• **TASK TO CARRY OUT**
In the listing, some lines may hold the string "Talgat"; report how many do, as a bare number.

• **EXERCISE DATA**
● ● ● ● ●

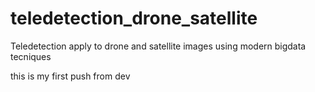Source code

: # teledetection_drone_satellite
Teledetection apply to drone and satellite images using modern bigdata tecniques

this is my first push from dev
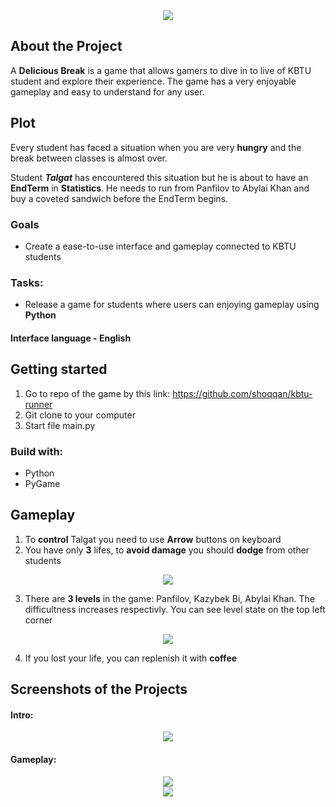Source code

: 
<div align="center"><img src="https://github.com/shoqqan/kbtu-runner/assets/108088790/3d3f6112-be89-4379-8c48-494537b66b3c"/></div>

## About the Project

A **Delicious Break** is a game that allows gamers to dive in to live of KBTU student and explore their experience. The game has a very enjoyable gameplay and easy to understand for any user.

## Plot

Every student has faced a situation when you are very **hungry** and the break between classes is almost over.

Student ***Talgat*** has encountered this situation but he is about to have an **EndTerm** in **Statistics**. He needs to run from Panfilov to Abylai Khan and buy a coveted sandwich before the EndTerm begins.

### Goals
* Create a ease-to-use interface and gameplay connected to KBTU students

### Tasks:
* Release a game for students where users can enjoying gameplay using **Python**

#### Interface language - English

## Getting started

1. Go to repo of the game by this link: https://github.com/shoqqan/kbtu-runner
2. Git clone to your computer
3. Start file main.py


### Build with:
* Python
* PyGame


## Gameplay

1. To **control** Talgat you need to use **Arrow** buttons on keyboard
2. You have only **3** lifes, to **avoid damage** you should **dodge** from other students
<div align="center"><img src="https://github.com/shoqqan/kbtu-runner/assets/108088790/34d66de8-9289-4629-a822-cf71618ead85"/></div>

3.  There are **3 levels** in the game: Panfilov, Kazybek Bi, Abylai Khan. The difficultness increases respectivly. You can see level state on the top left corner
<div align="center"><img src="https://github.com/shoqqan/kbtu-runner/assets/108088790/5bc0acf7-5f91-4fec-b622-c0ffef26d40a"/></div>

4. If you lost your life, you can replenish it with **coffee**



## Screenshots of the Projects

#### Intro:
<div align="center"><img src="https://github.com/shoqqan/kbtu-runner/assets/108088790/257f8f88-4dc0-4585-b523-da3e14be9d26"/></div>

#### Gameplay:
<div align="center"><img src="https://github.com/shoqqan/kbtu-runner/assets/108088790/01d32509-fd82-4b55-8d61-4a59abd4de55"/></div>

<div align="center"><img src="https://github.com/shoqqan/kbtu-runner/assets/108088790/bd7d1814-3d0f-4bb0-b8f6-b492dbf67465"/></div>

● ● ● ● ●

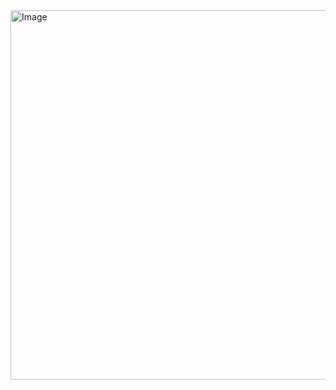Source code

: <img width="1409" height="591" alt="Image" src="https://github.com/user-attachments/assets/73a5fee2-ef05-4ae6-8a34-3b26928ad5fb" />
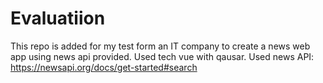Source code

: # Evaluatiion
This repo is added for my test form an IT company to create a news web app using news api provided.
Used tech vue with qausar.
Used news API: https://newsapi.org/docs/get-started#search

● ● ● ● ●

• **EXERCISE RESPONSE**
2